SOURCE DATA |
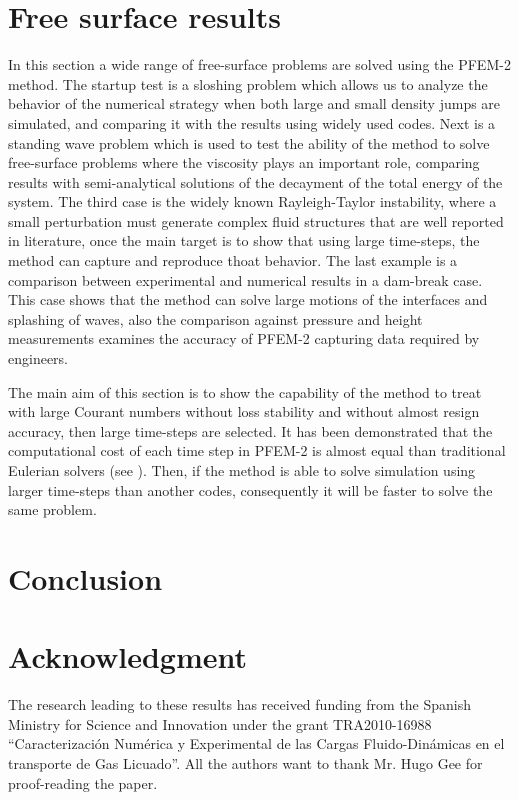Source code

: \documentclass[review]{elsarticle}
\begin{document}
\section{Free surface results}\label{FS_results}


In this section a wide range of free-surface problems are solved using the PFEM-2 method. The startup test is a sloshing problem which allows us to analyze the behavior of the numerical strategy when both large and small density jumps are simulated, and comparing it with the results using widely used codes. Next is a standing wave problem which is used to test the ability of the method to solve free-surface problems where the viscosity plays an important role, comparing results with semi-analytical solutions of the decayment of the total energy of the system. The third case is the widely known Rayleigh-Taylor instability, where a small perturbation must generate complex fluid structures that are well reported in literature, once the main target is to show that using large time-steps, the method can capture and reproduce thoat behavior. The last example is a comparison between experimental and numerical results in a dam-break case. This case shows that the method can solve large motions of the interfaces and splashing of waves, also the comparison against pressure and height measurements examines the accuracy of PFEM-2 capturing data required by engineers. 

The main aim of this section is to show the capability of the method to treat with large Courant numbers without loss stability and without almost resign accuracy, then large time-steps are selected. It has been demonstrated that the computational cost of each time step in PFEM-2 is almost equal than traditional Eulerian solvers (see \cite{Idelsohn12b}). Then, if the method is able to solve simulation using larger time-steps than another codes, consequently it will be faster to solve the same problem.











\section{Conclusion}



\section*{Acknowledgment}
The research  leading  to these results has received funding from the Spanish Ministry for Science and
 Innovation under the grant TRA2010-16988
``Caracterizaci\'on Num\'erica y Experimental de las Cargas Fluido-Din\'amicas en el transporte de Gas Licuado''.
All the authors want to thank Mr. Hugo Gee for proof-reading the paper.
\end{document}

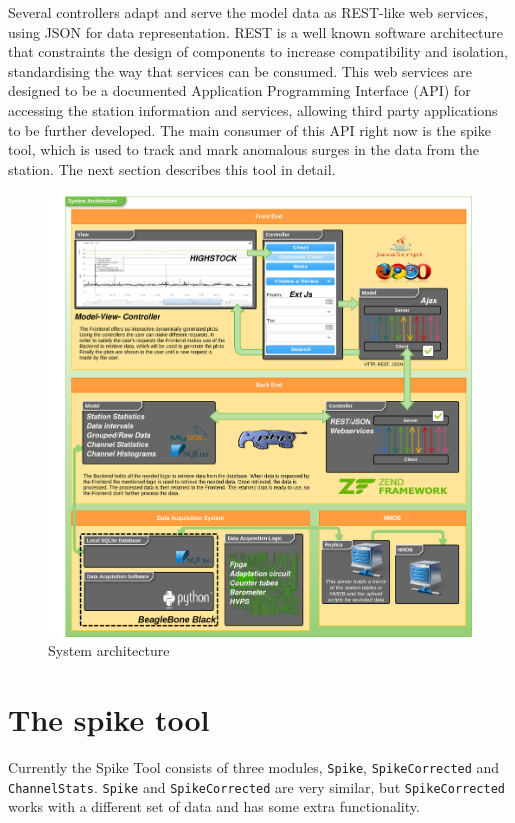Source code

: \documentclass[a4paper]{jpconf}
\begin{document}
Several controllers adapt and serve the model data as REST-like web services,
using JSON\cite{wiki:JSON} for data representation. REST is a well known
software architecture that constraints the design of components to increase
compatibility and isolation, standardising the way that services can be
consumed. This web services are designed to be a documented Application
Programming Interface (API) for accessing the station information and services,
allowing third party applications to be further developed. The main consumer of
this API right now is the spike tool, which is used to track and mark anomalous
surges in the data from the station. The next section describes this tool in
detail.

\begin{figure}[h]
    \centering
    \includegraphics[keepaspectratio, width=1\textwidth]{./resources/Architecture.png}
    \caption{System architecture}
    \label{fig:arch}
\end{figure}

\section{The spike tool}

Currently the Spike Tool consists of three modules, \texttt{Spike},
\texttt{SpikeCorrected} and \texttt{ChannelStats}. \texttt{Spike} and
\texttt{SpikeCorrected} are very similar, but \texttt{SpikeCorrected} works with
a different set of data and has some extra functionality.
\end{document}
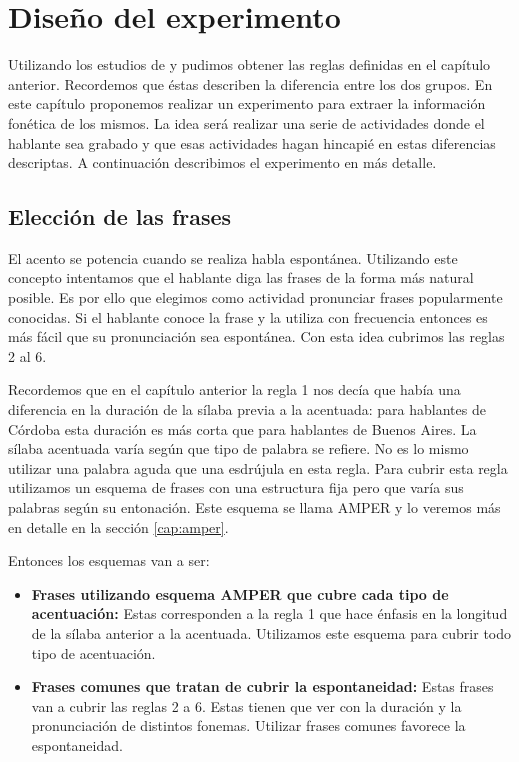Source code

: \chapter{Diseño del experimento}

Utilizando los estudios de \cite{Fontanella2000} y  \cite{Vidal1964} pudimos obtener las reglas definidas en el capítulo anterior. Recordemos que éstas describen la diferencia entre los dos grupos. En este capítulo proponemos realizar un experimento para extraer la información fonética de los mismos. La idea será realizar una serie de actividades donde el hablante sea grabado y que esas actividades hagan hincapié en estas diferencias descriptas. A continuación describimos el experimento en más detalle.

\section{Elección de las frases}

El acento se potencia cuando se realiza habla espontánea. Utilizando este concepto intentamos que el hablante diga las frases de la forma más natural posible. Es por ello que elegimos como actividad pronunciar frases popularmente conocidas. Si el hablante conoce la frase y la utiliza con frecuencia entonces es más fácil que su pronunciación sea espontánea. Con esta idea cubrimos las reglas 2 al 6. 

Recordemos que en el capítulo anterior la regla 1 nos decía que había una diferencia en la duración de la sílaba previa a la acentuada: para hablantes de Córdoba esta duración es más corta que para hablantes de Buenos Aires. La sílaba acentuada varía según que tipo de palabra se refiere. No es lo mismo utilizar una palabra aguda que una esdrújula en esta regla. Para cubrir esta regla utilizamos un esquema de frases con una estructura fija pero que varía sus palabras según su entonación. Este esquema se llama AMPER \cite{amper2004,amper} y lo veremos más en detalle en la sección \ref{cap:amper}.

Entonces los esquemas van a ser: 

\begin{itemize}
  \item \textbf{Frases utilizando esquema AMPER que cubre cada tipo de acentuación:} Estas corresponden a la regla 1 que hace énfasis en la longitud de la sílaba anterior a la acentuada. Utilizamos este esquema para cubrir todo tipo de acentuación.
  \item \textbf{Frases comunes que tratan de cubrir la espontaneidad:} Estas frases van a cubrir las reglas 2 a 6. Estas tienen que ver con la duración y la pronunciación de distintos fonemas. Utilizar frases comunes favorece la espontaneidad.
\end{itemize}

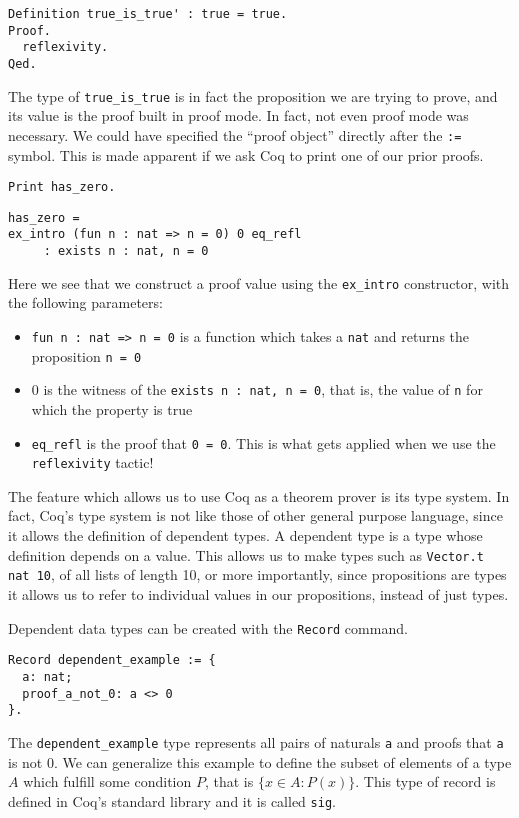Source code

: \begin{verbatim}
Definition true_is_true' : true = true.
Proof.
  reflexivity.
Qed.
\end{verbatim}

The type of \texttt{true_is_true} is in fact the proposition we are trying to prove, and its 
value is the proof built in proof mode. In fact, not even proof mode was necessary. We could have 
specified the ``proof object'' directly after the \texttt{:=} symbol. This is made apparent if we
ask Coq to print one of our prior proofs.

\begin{verbatim}
Print has_zero. 
\end{verbatim}
\vspace{-\baselineskip}
\begin{verbatim}
has_zero = 
ex_intro (fun n : nat => n = 0) 0 eq_refl
     : exists n : nat, n = 0
\end{verbatim}


Here we see that we construct a proof value using the \texttt{ex_intro} constructor, with the
following parameters:
\begin{itemize}
    \item \texttt{fun n : nat => n = 0} is a function which takes a \texttt{nat} and returns the proposition \texttt{n = 0}
    \item 0 is the witness of the \texttt{exists n : nat, n = 0}, that is, the value of \texttt{n} for which the property is true
    \item \texttt{eq_refl} is the proof that \texttt{0 = 0}. This is what gets applied when we use the \texttt{reflexivity} tactic!
\end{itemize}

The feature which allows us to use Coq as a theorem prover is its type system. In fact, Coq's type system
is not like those of other general purpose language, since it allows the definition of dependent types. A
dependent type is a type whose definition depends on a value. This allows us to make types such as 
\texttt{Vector.t nat 10}, of all lists of length 10, or more importantly, since propositions are
types it allows us to refer to individual values in our propositions, instead of just types.

Dependent data types can be created with the \texttt{Record} command.
\begin{verbatim}
Record dependent_example := {
  a: nat;
  proof_a_not_0: a <> 0
}.
\end{verbatim}
The \texttt{dependent_example} type represents all pairs of naturals 
\texttt{a} and
proofs that \texttt{a} is not 0. We can generalize this example to define the subset of 
elements of a type $A$ which fulfill some condition $P$, that is $\{x \in A : P (x)\}$. This type of record is defined in Coq's standard
library and it is called \texttt{sig}.

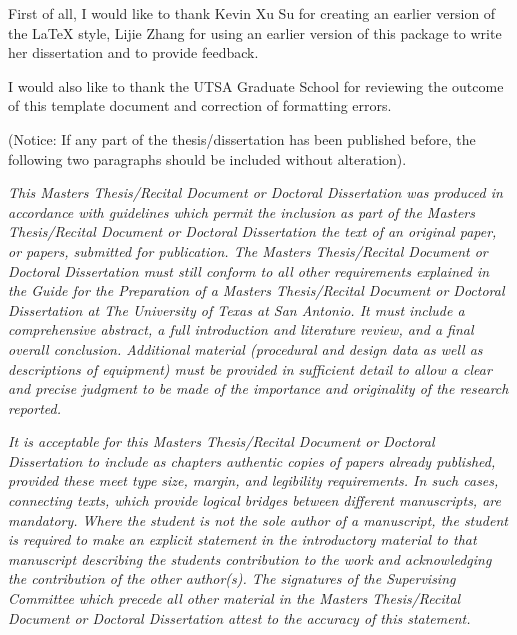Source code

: \begin{acknowledgements}
First of all, I would like to thank Kevin Xu Su for creating an earlier
version of the \LaTeX{} style, Lijie Zhang for using an earlier version
of this package to write her dissertation and to provide feedback. 

I would also like to thank the UTSA Graduate School for reviewing
the outcome of this template document and correction of formatting
errors. 

(Notice: If any part of the thesis/dissertation has been published
before, the following two paragraphs should be included without alteration).

\begin{singlespace}
\emph{This Masters Thesis/Recital Document or Doctoral Dissertation
was produced in accordance with guidelines which permit the inclusion
as part of the Masters Thesis/Recital Document or Doctoral Dissertation
the text of an original paper, or papers, submitted for publication.
The Masters Thesis/Recital Document or Doctoral Dissertation must
still conform to all other requirements explained in the Guide for
the Preparation of a Masters Thesis/Recital Document or Doctoral Dissertation
at The University of Texas at San Antonio. It must include a comprehensive
abstract, a full introduction and literature review, and a final overall
conclusion. Additional material (procedural and design data as well
as descriptions of equipment) must be provided in sufficient detail
to allow a clear and precise judgment to be made of the importance
and originality of the research reported. }

\emph{It is acceptable for this Masters Thesis/Recital Document or
Doctoral Dissertation to include as chapters authentic copies of papers
already published, provided these meet type size, margin, and legibility
requirements. In such cases, connecting texts, which provide logical
bridges between different manuscripts, are mandatory. Where the student
is not the sole author of a manuscript, the student is required to
make an explicit statement in the introductory material to that manuscript
describing the students contribution to the work and acknowledging
the contribution of the other author(s). The signatures of the Supervising
Committee which precede all other material in the Masters Thesis/Recital
Document or Doctoral Dissertation attest to the accuracy of this statement.}\end{singlespace}
\end{acknowledgements}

EXERCISE BRIEF | Write out word for word only the lines from the one with "already published, provided" to the end of the material, both ends included.

SOLUTION TO THIS TASK |
already published, provided these meet type size, margin, and legibility
requirements. In such cases, connecting texts, which provide logical
bridges between different manuscripts, are mandatory. Where the student
is not the sole author of a manuscript, the student is required to
make an explicit statement in the introductory material to that manuscript
describing the students contribution to the work and acknowledging
the contribution of the other author(s). The signatures of the Supervising
Committee which precede all other material in the Masters Thesis/Recital
Document or Doctoral Dissertation attest to the accuracy of this statement.}\end{singlespace}
\end{acknowledgements}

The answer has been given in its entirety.